First, the approach of using traditional cross-entropy loss may not optimally leverage the ordinal nature of Mayo scores. Future work should explore the incorporation of ordinal-aware loss functions such as CDW-CE, which has shown promise in recent studies. This could potentially improve the model’s understanding of the progressive nature of disease severity. Furthermore, this study utilized default hyperparameters across all model training. Future work should explore automated hyperparameter optimization techniques, to identify optimal configurations that could improve model accuracy and generalization capabilities.

Second, despite implementing weighted cross-entropy to mitigate class disparity, the models exhibited lower performance for underrepresented classes. This suggests that while class-weighting helps, it does not fully address the challenges posed by data imbalance. This imbalance could be problematic in clinical settings where accurate differentiation between moderate cases is crucial. Future research should investigate techniques to improve balanced performance across all Mayo scores. Furthermore, expanding the dataset with additional images, particularly for underrepresented categories, would likely enhance classification performance and lead to more robust, generalizable models. Data augmentation strategies, synthetic data generation, or other techniques should be explored to create a more balanced dataset. A critical next step for validating and assessing the generalizability and robustness of the current findings is to evaluate the best-performing models, particularly VGG19, on external, unseen ulcerative colitis (UC) image datasets from different medical centers and patient populations.

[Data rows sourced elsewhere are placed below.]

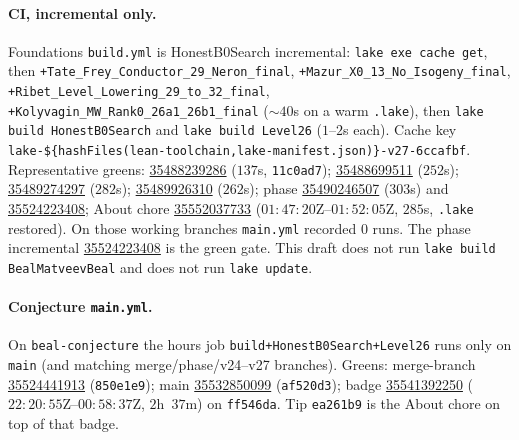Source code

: \paragraph{CI, incremental only.}
Foundations \texttt{build.yml} is HonestB0Search incremental:
\texttt{lake exe cache get}, then
\texttt{+Tate\_Frey\_Conductor\_29\_Neron\_final},
\texttt{+Mazur\_X0\_13\_No\_Isogeny\_final},
\texttt{+Ribet\_Level\_Lowering\_29\_to\_32\_final},
\texttt{+Kolyvagin\_MW\_Rank0\_26a1\_26b1\_final}
($\sim 40$s on a warm \texttt{.lake}), then
\texttt{lake build HonestB0Search} and \texttt{lake build Level26}
($1$--$2$s each). Cache key
\texttt{lake-\$\{hashFiles(lean-toolchain,lake-manifest.json)\}-v27-6ccafbf}.
Representative greens:
\href{https://github.com/DavidFox998/beal-level-26-foundations/actions/runs/35488239286}{35488239286}
($137$s, \texttt{11c0ad7});
\href{https://github.com/DavidFox998/beal-level-26-foundations/actions/runs/35488699511}{35488699511}
($252$s);
\href{https://github.com/DavidFox998/beal-level-26-foundations/actions/runs/35489274297}{35489274297}
($282$s);
\href{https://github.com/DavidFox998/beal-level-26-foundations/actions/runs/35489926310}{35489926310}
($262$s);
phase
\href{https://github.com/DavidFox998/beal-level-26-foundations/actions/runs/35490246507}{35490246507}
($303$s) and
\href{https://github.com/DavidFox998/beal-level-26-foundations/actions/runs/35524223408}{35524223408};
About chore
\href{https://github.com/DavidFox998/beal-level-26-foundations/actions/runs/35552037733}{35552037733}
($01{:}47{:}20$Z--$01{:}52{:}05$Z, $285$s, \texttt{.lake} restored).
On those working branches \texttt{main.yml} recorded $0$ runs.
The phase incremental
\href{https://github.com/DavidFox998/beal-level-26-foundations/actions/runs/35524223408}{35524223408}
is the green gate. This draft does not run
\texttt{lake build BealMatveevBeal} and does not run
\texttt{lake update}.

\paragraph{Conjecture \texttt{main.yml}.}
On \texttt{beal-conjecture} the hours job
\texttt{build+HonestB0Search+Level26} runs only on \texttt{main}
(and matching merge/phase/v24--v27 branches). Greens:
merge-branch
\href{https://github.com/DavidFox998/beal-conjecture/actions/runs/35524441913}{35524441913}
(\texttt{850e1e9});
main
\href{https://github.com/DavidFox998/beal-conjecture/actions/runs/35532850099}{35532850099}
(\texttt{af520d3});
badge
\href{https://github.com/DavidFox998/beal-conjecture/actions/runs/35541392250}{35541392250}
($22{:}20{:}55$Z--$00{:}58{:}37$Z, $2$h~$37$m) on
\texttt{ff546da}. Tip \texttt{ea261b9} is the About chore on top
of that badge.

Third, unlike some comparative studies, k-fold cross-validation was not employed, which could provide more robust performance estimates. Although the validation strategy was chosen to facilitate direct comparisons, k-fold cross-validation was avoided for statistical comparison purposes, as this approach can lead to elevated Type I error rates when comparing machine learning algorithms [43]. Future work should include more in-depth validation approaches to better assess model generalizability and achieve the best possible results for clinical implementation.

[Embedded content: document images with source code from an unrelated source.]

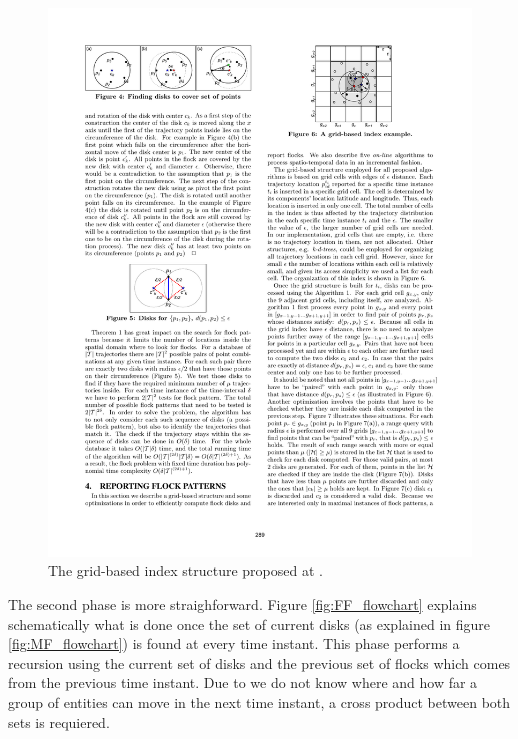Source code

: \documentclass[journal,onecolumn]{IEEEtran}
\begin{document}
\begin{figure}
    \centering
    \includegraphics[clip,trim=13cm 21.75cm 4.1cm 1.85cm]{figures/grid}
    \caption{The grid-based index structure proposed at \cite{vieira_2009}.}\label{fig:grid}
\end{figure}

The second phase is more straighforward.  Figure \ref{fig:FF_flowchart} explains schematically what is done once the set of current disks (as explained in figure \ref{fig:MF_flowchart}) is found at every time instant.  This phase performs a recursion using the current set of disks and the previous set of flocks which comes from the  previous time instant.  Due to we do not know where and how far a group of entities can move in the next time instant, a cross product between both sets is requiered.  
\end{document}
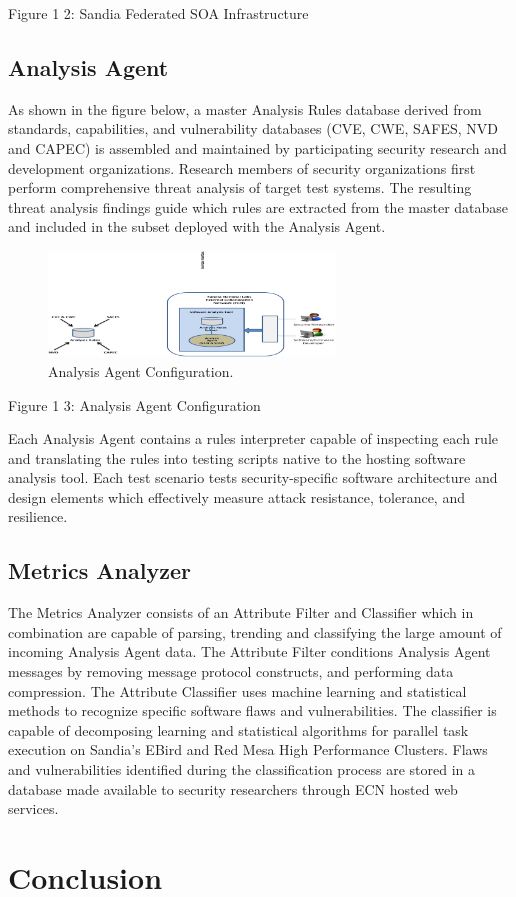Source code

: \documentclass[times, 10pt,twocolumn]{article}
\begin{document}
Figure 1 2: Sandia Federated SOA Infrastructure

\subsection{Analysis Agent}\label{sec:tech:aa}
As shown in the figure below, a master Analysis Rules database derived from standards, capabilities, and vulnerability databases (CVE, CWE, SAFES, NVD and CAPEC) is assembled and maintained by participating security research and development organizations. Research members of security organizations first perform comprehensive threat analysis of target test systems. The resulting threat analysis findings guide which rules are extracted from the master database and included in the subset deployed with the Analysis Agent.
     
\begin{figure}[!t]
\centering
\includegraphics[width=3in]{image007}
\caption{Analysis Agent Configuration.}
\label{fig:aa-config}
\end{figure}  

Figure 1 3: Analysis Agent Configuration

Each Analysis Agent contains a rules interpreter capable of inspecting each rule and translating the rules into testing scripts native to the hosting software analysis tool. Each test scenario tests security-specific software architecture and design elements which effectively measure attack resistance, tolerance, and resilience.

\subsection{Metrics Analyzer}\label{sec:tech:ma}
The Metrics Analyzer consists of an Attribute Filter and Classifier which in combination are capable of parsing, trending and classifying the large amount of incoming Analysis Agent data. The Attribute Filter conditions Analysis Agent messages by removing message protocol constructs, and performing data compression. The Attribute Classifier uses machine learning and statistical methods to recognize specific software flaws and vulnerabilities. The classifier is capable of decomposing learning and statistical algorithms for parallel task execution on Sandia’s EBird and Red Mesa High Performance Clusters. Flaws and vulnerabilities identified during the classification process are stored in a database made available to security researchers through ECN hosted web services. 

\section{Conclusion}




\end{document}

Lastly, while the current implementation achieves strong performance, investigation into model compression techniques could make it more suitable for deployment in live resource-constrained clinical settings, as results of this research indicate that larger models do not necessarily outperform smaller ones. This could include exploring quantization, pruning, or knowledge distillation approaches while maintaining classification accuracy.

5. Conclusions

This research demonstrates the potential of deep learning models for ulcerative colitis (UC) severity classification using endoscopic imaging. Notably, multiple deep learning architectures showed robust performance in automatically assessing UC severity, with several models achieving consistently high classification accuracy. While VGG19 achieved the highest macro-averaged F1 score of 75.3% (with class-specific scores of 0.885, 0.702, 0.668, and 0.756 for MES 0-3) the strong performance across diverse model architectures with minimal statistical differences suggests that model selection should be guided primarily by deployment requirements rather than marginal performance gains. Notably, smaller models achieved competitive results despite having significantly fewer parameters, challenging conventional assumptions about model complexity and classification performance.

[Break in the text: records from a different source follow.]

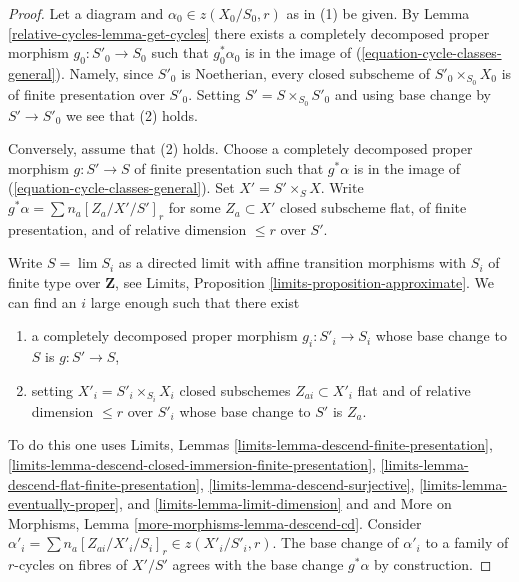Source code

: \begin{proof}
Let a diagram and $\alpha_0 \in z(X_0/S_0, r)$ as in (1) be given.
By Lemma \ref{relative-cycles-lemma-get-cycles} there exists a completely decomposed proper
morphism $g_0 : S'_0 \to S_0$ such that $g_0^*\alpha_0$ is in
the image of (\ref{equation-cycle-classes-general}). Namely, since
$S'_0$ is Noetherian, every closed subscheme of $S'_0 \times_{S_0} X_0$
is of finite presentation over $S'_0$. Setting $S' = S \times_{S_0} S'_0$
and using base change by $S' \to S'_0$ we see that (2) holds.

\medskip\noindent
Conversely, assume that (2) holds. Choose a completely decomposed proper
morphism $g : S' \to S$ of finite presentation such that $g^*\alpha$ is in the
image of (\ref{equation-cycle-classes-general}). Set $X' = S' \times_S X$.
Write $g^*\alpha = \sum n_a [Z_a/X'/S']_r$ for some $Z_a \subset X'$
closed subscheme flat, of finite presentation, and of relative dimension
$\leq r$ over $S'$.

\medskip\noindent
Write $S = \lim S_i$ as a directed limit with affine transition
morphisms with $S_i$ of finite type over $\mathbf{Z}$,
see Limits, Proposition \ref{limits-proposition-approximate}.
We can find an $i$ large enough such that there exist
\begin{enumerate}
\item a completely decomposed proper morphism $g_i : S'_i \to S_i$
whose base change to $S$ is $g : S' \to S$,
\item setting $X'_i = S'_i \times_{S_i} X_i$
closed subschemes $Z_{ai} \subset X'_i$ flat and of
relative dimension $\leq r$ over $S'_i$ whose base change to $S'$
is $Z_a$.
\end{enumerate}
To do this one uses Limits, Lemmas
\ref{limits-lemma-descend-finite-presentation},
\ref{limits-lemma-descend-closed-immersion-finite-presentation},
\ref{limits-lemma-descend-flat-finite-presentation},
\ref{limits-lemma-descend-surjective},
\ref{limits-lemma-eventually-proper}, and
\ref{limits-lemma-limit-dimension}
and
and More on Morphisms, Lemma
\ref{more-morphisms-lemma-descend-cd}.
Consider $\alpha'_i = \sum n_a [Z_{ai}/X'_i/S_i]_r \in z(X'_i/S'_i, r)$.
The base change of $\alpha'_i$ to a family of $r$-cycles on fibres
of $X'/S'$ agrees with the base change $g^*\alpha$ by construction.


\end{proof}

The consistency of results across different neural network models underscores the viability of AI-assisted UC severity assessment. To translate these promising research findings into clinical practice, future studies should focus on clinical validation. This would involve testing these automated classification systems in real-world clinical settings to support clinical decision-making.

By providing more consistent, and objective Mayo Endoscope Score assessments, these automated approaches are a significant step toward reducing the inter-observer variability that has traditionally complicated the determination of UC severity in clinical practice.